Kerry Agiasotis, the President of The Access Group in Asia Pacific region

Australian organizations are being challenged to introduce greater autonomy for their employees–with a disconnect between people’s current and ideal working environments–as they navigate the new world of work post-COVID-19 via The Access Group.

The Access Group’s Autonomy to the People research examines the current state of Australian organizations and their leaders’ operational styles. It shows local businesses are likely to operate within a ‘command-and-control’ model than one promoting autonomy. 

Autonomy vs empowerment vs command and control

While respondents were likely to choose autonomy as their ideal working model, 79% don’t feel their businesses support this (35% cited empowerment and 44% command-and-control).

47% of companies limit their workers’ self-determination, prioritizing established policies.

There is also a significant disconnect at many businesses’ senior level, with 51% of the participating managers from command and control style organizations believing in oversight.

While only 16% believe their organization has the same approach, over two-thirds allow employees’ input into their goals, while the rest feel their organizations work this way.

Kerry Agiasotis, the President of The Access Group Asia Pacific region was optimistic.

“Survival and adaptation were the key focus for Australian businesses in navigating the accelerated digital transformation required so as to support work in the face of the pandemic.”

“As optimism and pathways out of lockdown life form, it’s time to look beyond recovery and double down on future-proofing, with a focus on our most valuable asset, our people.”

“Human resources have remained an essential vital jigsaw of any company.”

Kerry argues that it is genuinely vital for organizations to take stock and recognize new opportunities so as to address the growing disconnect between employee expectations and the current levels of autonomy that workers have to endure in their work.


“While business leaders may not see the immediate benefits of autonomy, in reality, it’s not just their employees who reap the rewards because they too gain from this model.”

Organizations using an autonomy model are more likely to achieve better business outcomes.

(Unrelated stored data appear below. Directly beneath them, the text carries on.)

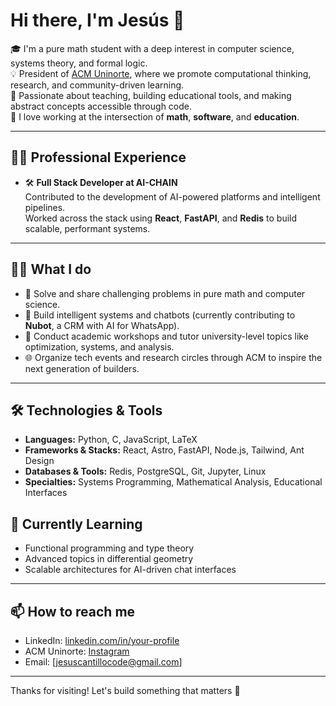# Hi there, I'm Jesús 👋

🎓 I'm a pure math student with a deep interest in computer science, systems theory, and formal logic.  
💡 President of [ACM Uninorte](https://www.linkedin.com/company/acm-uninorte/), where we promote computational thinking, research, and community-driven learning.  
🧠 Passionate about teaching, building educational tools, and making abstract concepts accessible through code.  
💬 I love working at the intersection of **math**, **software**, and **education**.

---

## 👨‍💻 Professional Experience

- 🛠️ **Full Stack Developer at AI-CHAIN**  
  Contributed to the development of AI-powered platforms and intelligent pipelines.  
  Worked across the stack using **React**, **FastAPI**, and **Redis** to build scalable, performant systems.

---

## 👨‍🏫 What I do

- 🧩 Solve and share challenging problems in pure math and computer science.
- 🤖 Build intelligent systems and chatbots (currently contributing to **Nubot**, a CRM with AI for WhatsApp).
- 🧪 Conduct academic workshops and tutor university-level topics like optimization, systems, and analysis.
- 🌐 Organize tech events and research circles through ACM to inspire the next generation of builders.

---

## 🛠️ Technologies & Tools

- **Languages:** Python, C, JavaScript, LaTeX
- **Frameworks & Stacks:** React, Astro, FastAPI, Node.js, Tailwind, Ant Design
- **Databases & Tools:** Redis, PostgreSQL, Git, Jupyter, Linux
- **Specialties:** Systems Programming, Mathematical Analysis, Educational Interfaces


## 🌱 Currently Learning

- Functional programming and type theory
- Advanced topics in differential geometry 
- Scalable architectures for AI-driven chat interfaces

---

## 📫 How to reach me

- LinkedIn: [linkedin.com/in/your-profile](https://linkedin.com/in/jesusckantillo)
- ACM Uninorte: [Instagram](https://www.instagram.com/acmuninorte/)
- Email: [jesuscantillocode@gmail.com]

---

Thanks for visiting! Let's build something that matters 🚀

 The autonomy model facilitates improvement in four key areas of Innovation & Product Development, Employee Experience, Organisational Agility, and Customer Experience. 

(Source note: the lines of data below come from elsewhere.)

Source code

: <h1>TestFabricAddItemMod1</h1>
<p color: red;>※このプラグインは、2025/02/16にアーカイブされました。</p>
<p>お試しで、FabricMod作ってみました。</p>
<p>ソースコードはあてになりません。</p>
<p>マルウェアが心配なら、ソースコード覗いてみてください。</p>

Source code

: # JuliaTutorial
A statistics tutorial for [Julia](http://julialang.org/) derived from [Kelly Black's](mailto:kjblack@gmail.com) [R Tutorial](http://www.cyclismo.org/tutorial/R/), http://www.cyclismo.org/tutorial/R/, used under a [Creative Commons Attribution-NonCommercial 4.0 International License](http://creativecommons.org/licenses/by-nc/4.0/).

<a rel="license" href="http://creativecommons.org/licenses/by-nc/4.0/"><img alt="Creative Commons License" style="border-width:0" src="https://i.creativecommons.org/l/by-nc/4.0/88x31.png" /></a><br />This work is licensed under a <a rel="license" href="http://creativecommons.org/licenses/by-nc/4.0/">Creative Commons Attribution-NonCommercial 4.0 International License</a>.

Due to the pandemic, attitudes towards command and control, empowerment and autonomy have shifted as employee demands for independence are gaining significance. 

Workers should choose their work environment

54% said that it is now more important for employees to choose when and where they work.

A similar number (51%) of respondents expressed the view that employees should influence the resources necessary in doing their job, which to an extent, is not a bad idea.

Kerry Agiasotis said that there is a need to know processes and technology plays a vital role in enabling teams and individuals to establish their workspace and work autonomously.

Over half of the respondents believe that technology is critical in supporting autonomy. 

“Our mission is to help businesses meet their goals through focusing more on their principles as we offer them the freedom to work when, where and how they need to use our broad range of business management integrated solutions availed in the Access Workspace platform.”

“Employee engagement is a vital driver of business success and we are committed to helping companies to provide their workers with the right levels of autonomy desired in the job.”

“As the work environment continues to evolve, these findings strongly align with our views”

In order to retain, foster and recruit great talent fundamental to future success, businesses need to provide an environment supporting greater autonomy for how employees work.